Ces gens que Molière a frappés
D’une vigoureuse férule,
Et qui, par sa plume drapés,
Sont dévoués au ridicule :
Ils ne seront pas les derniers,
Car en vain il leur fit la guerre :
Ils ont laissé des héritiers,
On n’en connaît pas à Molière.

LE PAUVRE.

Cherchant et fortune et crédit,
Que d’écrivains vendent leur plume ;
Partout que de pauvres d’esprit,
Mettent volume sur volume.
Si le riche, ayant trop pour lui,
Doit donner à ceux qui n’ont guère,
Que d’auteurs peuvent aujourd’hui
Demander l’aumône à Molière.

ANGÉLIQUE, au public.

L’auteur qui traça ces essais,
Les offre d’une main timide
Au public qui fait les succès,
Et que le bon goût toujours guide ;
Sans doute on le critiquera,
Mais pour réussir, il espère
Dans l’habitude que l’on a
D’applaudir le nom de Molière.


[1] Mot du duc de Montausier, gouverneur du dauphin fils de Louis XIV, l’homme le plus sévère, le plus probe et le plus franc de toute la cour.

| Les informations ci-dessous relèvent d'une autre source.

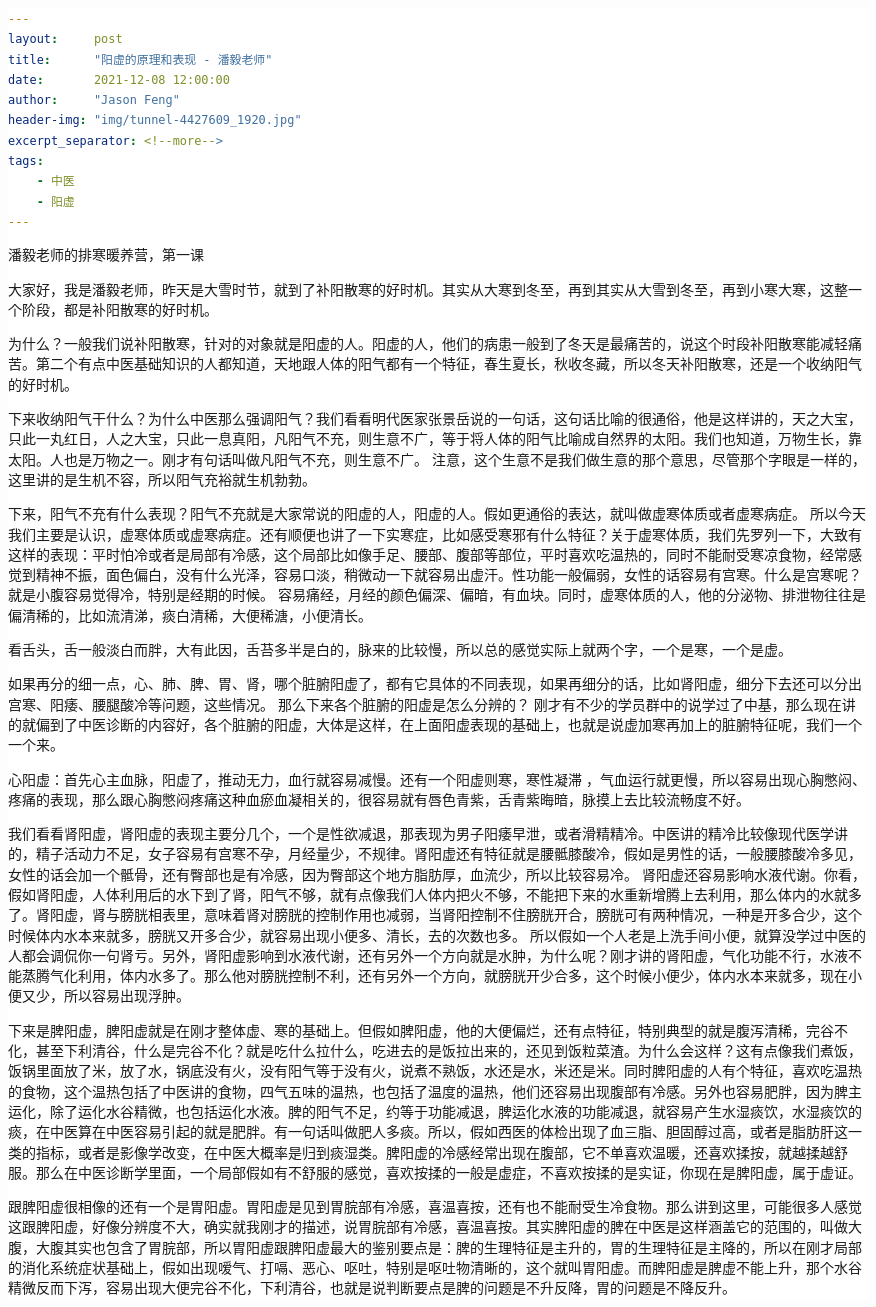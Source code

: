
 ```yaml
---
layout:     post
title:      "阳虚的原理和表现 - 潘毅老师"
date:       2021-12-08 12:00:00
author:     "Jason Feng"
header-img: "img/tunnel-4427609_1920.jpg"
excerpt_separator: <!--more-->
tags:
    - 中医
    - 阳虚
---
```

潘毅老师的排寒暖养营，第一课

大家好，我是潘毅老师，昨天是大雪时节，就到了补阳散寒的好时机。其实从大寒到冬至，再到其实从大雪到冬至，再到小寒大寒，这整一个阶段，都是补阳散寒的好时机。

为什么？一般我们说补阳散寒，针对的对象就是阳虚的人。阳虚的人，他们的病患一般到了冬天是最痛苦的，说这个时段补阳散寒能减轻痛苦。第二个有点中医基础知识的人都知道，天地跟人体的阳气都有一个特征，春生夏长，秋收冬藏，所以冬天补阳散寒，还是一个收纳阳气的好时机。

下来收纳阳气干什么？为什么中医那么强调阳气？我们看看明代医家张景岳说的一句话，这句话比喻的很通俗，他是这样讲的，天之大宝，只此一丸红日，人之大宝，只此一息真阳，凡阳气不充，则生意不广，等于将人体的阳气比喻成自然界的太阳。我们也知道，万物生长，靠太阳。人也是万物之一。刚才有句话叫做凡阳气不充，则生意不广。
注意，这个生意不是我们做生意的那个意思，尽管那个字眼是一样的，这里讲的是生机不容，所以阳气充裕就生机勃勃。

下来，阳气不充有什么表现？阳气不充就是大家常说的阳虚的人，阳虚的人。假如更通俗的表达，就叫做虚寒体质或者虚寒病症。
所以今天我们主要是认识，虚寒体质或虚寒病症。还有顺便也讲了一下实寒症，比如感受寒邪有什么特征？关于虚寒体质，我们先罗列一下，大致有这样的表现：平时怕冷或者是局部有冷感，这个局部比如像手足、腰部、腹部等部位，平时喜欢吃温热的，同时不能耐受寒凉食物，经常感觉到精神不振，面色偏白，没有什么光泽，容易口淡，稍微动一下就容易出虚汗。性功能一般偏弱，女性的话容易有宫寒。什么是宫寒呢？就是小腹容易觉得冷，特别是经期的时候。
容易痛经，月经的颜色偏深、偏暗，有血块。同时，虚寒体质的人，他的分泌物、排泄物往往是偏清稀的，比如流清涕，痰白清稀，大便稀溏，小便清长。

看舌头，舌一般淡白而胖，大有此因，舌苔多半是白的，脉来的比较慢，所以总的感觉实际上就两个字，一个是寒，一个是虚。

如果再分的细一点，心、肺、脾、胃、肾，哪个脏腑阳虚了，都有它具体的不同表现，如果再细分的话，比如肾阳虚，细分下去还可以分出宫寒、阳痿、腰腿酸冷等问题，这些情况。
那么下来各个脏腑的阳虚是怎么分辨的？
刚才有不少的学员群中的说学过了中基，那么现在讲的就偏到了中医诊断的内容好，各个脏腑的阳虚，大体是这样，在上面阳虚表现的基础上，也就是说虚加寒再加上的脏腑特征呢，我们一个一个来。

心阳虚：首先心主血脉，阳虚了，推动无力，血行就容易减慢。还有一个阳虚则寒，寒性凝滞	，气血运行就更慢，所以容易出现心胸憋闷、疼痛的表现，那么跟心胸憋闷疼痛这种血瘀血凝相关的，很容易就有唇色青紫，舌青紫晦暗，脉摸上去比较流畅度不好。

我们看看肾阳虚，肾阳虚的表现主要分几个，一个是性欲减退，那表现为男子阳痿早泄，或者滑精精冷。中医讲的精冷比较像现代医学讲的，精子活动力不足，女子容易有宫寒不孕，月经量少，不规律。肾阳虚还有特征就是腰骶膝酸冷，假如是男性的话，一般腰膝酸冷多见，女性的话会加一个骶骨，还有臀部也是有冷感，因为臀部这个地方脂肪厚，血流少，所以比较容易冷。
肾阳虚还容易影响水液代谢。你看，假如肾阳虚，人体利用后的水下到了肾，阳气不够，就有点像我们人体内把火不够，不能把下来的水重新增腾上去利用，那么体内的水就多了。肾阳虚，肾与膀胱相表里，意味着肾对膀胱的控制作用也减弱，当肾阳控制不住膀胱开合，膀胱可有两种情况，一种是开多合少，这个时候体内水本来就多，膀胱又开多合少，就容易出现小便多、清长，去的次数也多。
所以假如一个人老是上洗手间小便，就算没学过中医的人都会调侃你一句肾亏。另外，肾阳虚影响到水液代谢，还有另外一个方向就是水肿，为什么呢？刚才讲的肾阳虚，气化功能不行，水液不能蒸腾气化利用，体内水多了。那么他对膀胱控制不利，还有另外一个方向，就膀胱开少合多，这个时候小便少，体内水本来就多，现在小便又少，所以容易出现浮肿。

下来是脾阳虚，脾阳虚就是在刚才整体虚、寒的基础上。但假如脾阳虚，他的大便偏烂，还有点特征，特别典型的就是腹泻清稀，完谷不化，甚至下利清谷，什么是完谷不化？就是吃什么拉什么，吃进去的是饭拉出来的，还见到饭粒菜渣。为什么会这样？这有点像我们煮饭，饭锅里面放了米，放了水，锅底没有火，没有阳气等于没有火，说煮不熟饭，水还是水，米还是米。同时脾阳虚的人有个特征，喜欢吃温热的食物，这个温热包括了中医讲的食物，四气五味的温热，也包括了温度的温热，他们还容易出现腹部有冷感。另外也容易肥胖，因为脾主运化，除了运化水谷精微，也包括运化水液。脾的阳气不足，约等于功能减退，脾运化水液的功能减退，就容易产生水湿痰饮，水湿痰饮的痰，在中医算在中医容易引起的就是肥胖。有一句话叫做肥人多痰。所以，假如西医的体检出现了血三脂、胆固醇过高，或者是脂肪肝这一类的指标，或者是影像学改变，在中医大概率是归到痰湿类。脾阳虚的冷感经常出现在腹部，它不单喜欢温暖，还喜欢揉按，就越揉越舒服。那么在中医诊断学里面，一个局部假如有不舒服的感觉，喜欢按揉的一般是虚症，不喜欢按揉的是实证，你现在是脾阳虚，属于虚证。

跟脾阳虚很相像的还有一个是胃阳虚。胃阳虚是见到胃脘部有冷感，喜温喜按，还有也不能耐受生冷食物。那么讲到这里，可能很多人感觉这跟脾阳虚，好像分辨度不大，确实就我刚才的描述，说胃脘部有冷感，喜温喜按。其实脾阳虚的脾在中医是这样涵盖它的范围的，叫做大腹，大腹其实也包含了胃脘部，所以胃阳虚跟脾阳虚最大的鉴别要点是：脾的生理特征是主升的，胃的生理特征是主降的，所以在刚才局部的消化系统症状基础上，假如出现嗳气、打嗝、恶心、呕吐，特别是呕吐物清晰的，这个就叫胃阳虚。而脾阳虚是脾虚不能上升，那个水谷精微反而下泻，容易出现大便完谷不化，下利清谷，也就是说判断要点是脾的问题是不升反降，胃的问题是不降反升。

[2] J’ai donné à ce personnage le nom qu’il porte dans la pièce de GOLDONI : Il Molière, et que lui a conservé MERCIER dans sa comédie de la Maison de Molière. Il reparaît encore, dans une pièce de CUBIÉRES-PALMEZEAUX, intitulée : la Mort de Molière, jouée sur le théâtre des Jeunes Élèves, en 1802.

[3] Shakespeare est mort en 1616, 57 ans avant Molière : mais ce n’est qu’en 1740 qu’on lui a érigé un monument à Westminster. J’ai fait un anachronisme volontaire.

[4] Dépit amoureux.

[5] Dominique Bouhours, né à Paris en 1628, jésuite à l’âge de 16 ans. Mort en 1702 : auteur de plusieurs ouvrages de littérature et de grammaire, entre autres : La manière de penser sur les ouvrages d’esprit.

[6] Ici le cabinet du fond devait s’ouvrir, et l’on aurait vu Molière expirant dans les bras des sœurs de la charité, imitation du beau tableau de M. Vafflard. Baron aurait prononcé ces mots : L’hypocrisie a tourmenté sa vie, la vraie religion le console à sa mort. Ce tableau ayant été interdit, il m’a fallu chercher une sorte de dénouement, et j’ai terminé ma pièce par un épilogue.